REQUIRED WORK: Make an exact copy of the listing, without images.

DATA EXTRACT:
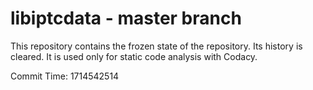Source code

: # libiptcdata - master branch

This repository contains the frozen state of the repository.
Its history is cleared. It is used only for static code
analysis with Codacy.

Commit Time: 1714542514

WRITTEN SOLUTION:
Source code

: # libiptcdata - master branch

This repository contains the frozen state of the repository.
Its history is cleared. It is used only for static code
analysis with Codacy.

Commit Time: 1714542514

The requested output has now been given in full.